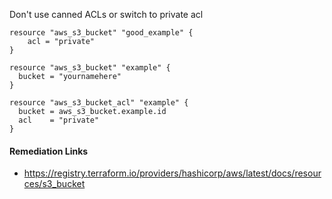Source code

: 
Don't use canned ACLs or switch to private acl

```hcl
resource "aws_s3_bucket" "good_example" {
	acl = "private"
}

```
```hcl
resource "aws_s3_bucket" "example" {
  bucket = "yournamehere"
}

resource "aws_s3_bucket_acl" "example" {
  bucket = aws_s3_bucket.example.id
  acl    = "private"
}
```

#### Remediation Links
 - https://registry.terraform.io/providers/hashicorp/aws/latest/docs/resources/s3_bucket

----------------

Your instructions -> Your copy should repeat each entry above exactly but contain no pictures.

Your solution ->
Source code

: 
Don't use canned ACLs or switch to private acl

```hcl
resource "aws_s3_bucket" "good_example" {
	acl = "private"
}

```
```hcl
resource "aws_s3_bucket" "example" {
  bucket = "yournamehere"
}

resource "aws_s3_bucket_acl" "example" {
  bucket = aws_s3_bucket.example.id
  acl    = "private"
}
```

#### Remediation Links
 - https://registry.terraform.io/providers/hashicorp/aws/latest/docs/resources/s3_bucket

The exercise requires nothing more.